• RAW DATA:
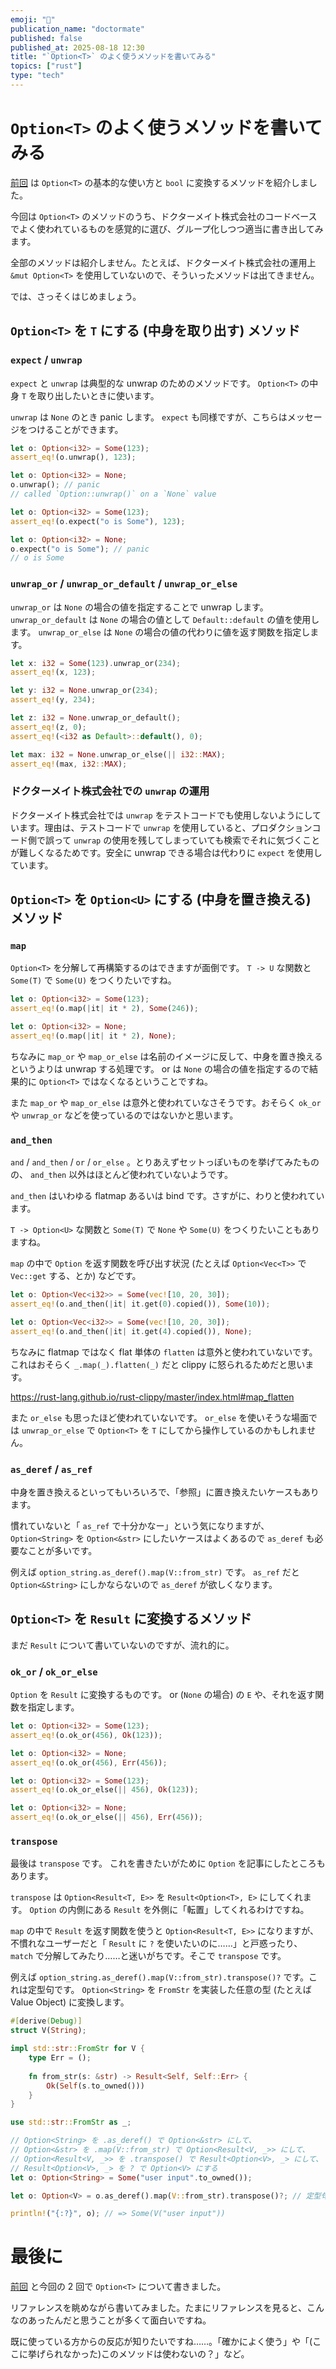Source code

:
 ```yaml
---
emoji: "🔀"
publication_name: "doctormate"
published: false
published_at: 2025-08-18 12:30
title: "`Option<T>` のよく使うメソッドを書いてみる"
topics: ["rust"]
type: "tech"
---
```


# `Option<T>` のよく使うメソッドを書いてみる

[前回](https://zenn.dev/doctormate/articles/7100b404d89917) は `Option<T>` の基本的な使い方と `bool` に変換するメソッドを紹介しました。

今回は `Option<T>` のメソッドのうち、ドクターメイト株式会社のコードベースでよく使われているものを感覚的に選び、グループ化しつつ適当に書き出してみます。

全部のメソッドは紹介しません。たとえば、ドクターメイト株式会社の運用上 `&mut Option<T>` を使用していないので、そういったメソッドは出てきません。

では、さっそくはじめましょう。

## `Option<T>` を `T` にする (中身を取り出す) メソッド

### `expect` / `unwrap`

`expect` と `unwrap` は典型的な unwrap のためのメソッドです。 `Option<T>` の中身 `T` を取り出したいときに使います。

`unwrap` は `None` のとき panic します。 `expect` も同様ですが、こちらはメッセージをつけることができます。

```rust
let o: Option<i32> = Some(123);
assert_eq!(o.unwrap(), 123);

let o: Option<i32> = None;
o.unwrap(); // panic
// called `Option::unwrap()` on a `None` value
```

```rust
let o: Option<i32> = Some(123);
assert_eq!(o.expect("o is Some"), 123);

let o: Option<i32> = None;
o.expect("o is Some"); // panic
// o is Some
```

### `unwrap_or` / `unwrap_or_default` / `unwrap_or_else`

`unwrap_or` は `None` の場合の値を指定することで unwrap します。 `unwrap_or_default` は `None` の場合の値として `Default::default` の値を使用します。 `unwrap_or_else` は `None` の場合の値の代わりに値を返す関数を指定します。 

```rust
let x: i32 = Some(123).unwrap_or(234);
assert_eq!(x, 123);

let y: i32 = None.unwrap_or(234);
assert_eq!(y, 234);

let z: i32 = None.unwrap_or_default();
assert_eq!(z, 0);
assert_eq!(<i32 as Default>::default(), 0);

let max: i32 = None.unwrap_or_else(|| i32::MAX);
assert_eq!(max, i32::MAX);
```

### ドクターメイト株式会社での `unwrap` の運用

ドクターメイト株式会社では `unwrap` をテストコードでも使用しないようにしています。理由は、テストコードで `unwrap` を使用していると、プロダクションコード側で誤って `unwrap` の使用を残してしまっていても検索でそれに気づくことが難しくなるためです。安全に unwrap できる場合は代わりに `expect` を使用しています。

## `Option<T>` を `Option<U>` にする (中身を置き換える) メソッド

### `map`

`Option<T>` を分解して再構築するのはできますが面倒です。 `T -> U` な関数と `Some(T)` で `Some(U)` をつくりたいですね。

```rust
let o: Option<i32> = Some(123);
assert_eq!(o.map(|it| it * 2), Some(246));

let o: Option<i32> = None;
assert_eq!(o.map(|it| it * 2), None);
```

ちなみに `map_or` や `map_or_else` は名前のイメージに反して、中身を置き換えるというよりは unwrap する処理です。 or は `None` の場合の値を指定するので結果的に `Option<T>` ではなくなるということですね。

また `map_or` や `map_or_else` は意外と使われていなさそうです。おそらく `ok_or` や `unwrap_or` などを使っているのではないかと思います。

### `and_then`

`and` / `and_then` / `or` / `or_else` 。とりあえずセットっぽいものを挙げてみたものの、 `and_then` 以外はほとんど使われていないようです。

`and_then` はいわゆる flatmap あるいは bind です。さすがに、わりと使われています。

`T -> Option<U>` な関数と `Some(T)` で `None` や `Some(U)` をつくりたいこともありますね。

`map` の中で `Option` を返す関数を呼び出す状況 (たとえば `Option<Vec<T>>` で `Vec::get` する、とか) などです。

```rust
let o: Option<Vec<i32>> = Some(vec![10, 20, 30]);
assert_eq!(o.and_then(|it| it.get(0).copied()), Some(10));

let o: Option<Vec<i32>> = Some(vec![10, 20, 30]);
assert_eq!(o.and_then(|it| it.get(4).copied()), None);
```

ちなみに flatmap ではなく flat 単体の `flatten` は意外と使われていないです。これはおそらく `_.map(_).flatten(_)` だと clippy に怒られるためだと思います。

<https://rust-lang.github.io/rust-clippy/master/index.html#map_flatten>

また `or_else` も思ったほど使われていないです。 `or_else` を使いそうな場面では `unwrap_or_else` で `Option<T>` を `T` にしてから操作しているのかもしれません。

### `as_deref` / `as_ref`

中身を置き換えるといってもいろいろで、「参照」に置き換えたいケースもあります。

慣れていないと「 `as_ref` で十分かなー」という気になりますが、 `Option<String>` を `Option<&str>` にしたいケースはよくあるので `as_deref` も必要なことが多いです。

例えば `option_string.as_deref().map(V::from_str)` です。 `as_ref` だと `Option<&String>` にしかならないので `as_deref` が欲しくなります。

## `Option<T>` を `Result` に変換するメソッド

まだ `Result` について書いていないのですが、流れ的に。

### `ok_or` / `ok_or_else`

`Option` を `Result` に変換するものです。 or (`None` の場合) の `E` や、それを返す関数を指定します。

```rust
let o: Option<i32> = Some(123);
assert_eq!(o.ok_or(456), Ok(123));

let o: Option<i32> = None;
assert_eq!(o.ok_or(456), Err(456));

let o: Option<i32> = Some(123);
assert_eq!(o.ok_or_else(|| 456), Ok(123));

let o: Option<i32> = None;
assert_eq!(o.ok_or_else(|| 456), Err(456));
```

### `transpose`

最後は `transpose` です。 これを書きたいがために `Option` を記事にしたところもあります。

`transpose` は `Option<Result<T, E>>` を `Result<Option<T>, E>` にしてくれます。 `Option` の内側にある `Result` を外側に「転置」してくれるわけですね。

`map` の中で `Result` を返す関数を使うと `Option<Result<T, E>>` になりますが、不慣れなユーザーだと「 `Result` に `?` を使いたいのに……」と戸惑ったり、 `match` で分解してみたり……と迷いがちです。そこで `transpose` です。

例えば `option_string.as_deref().map(V::from_str).transpose()?` です。これは定型句です。 `Option<String>` を `FromStr` を実装した任意の型 (たとえば Value Object) に変換します。

```rust
#[derive(Debug)]
struct V(String);

impl std::str::FromStr for V {
    type Err = ();
    
    fn from_str(s: &str) -> Result<Self, Self::Err> {
        Ok(Self(s.to_owned()))
    }
}

use std::str::FromStr as _;

// Option<String> を .as_deref() で Option<&str> にして、
// Option<&str> を .map(V::from_str) で Option<Result<V, _>> にして、
// Option<Result<V, _>> を .transpose() で Result<Option<V>, _> にして、
// Result<Option<V>, _> を ? で Option<V> にする
let o: Option<String> = Some("user input".to_owned());

let o: Option<V> = o.as_deref().map(V::from_str).transpose()?; // 定型句

println!("{:?}", o); // => Some(V("user input"))
```

# 最後に

[前回](https://zenn.dev/doctormate/articles/7100b404d89917) と今回の 2 回で `Option<T>` について書きました。

リファレンスを眺めながら書いてみました。たまにリファレンスを見ると、こんなのあったんだと思うことが多くて面白いですね。

既に使っている方からの反応が知りたいですね……。「確かによく使う」や「(ここに挙げられなかった)このメソッドは使わないの？」など。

• WORK TASK:
Go through the data above line by line, count those that contain the string "input", and reply with the count only.

• FINISHED EXERCISE:
2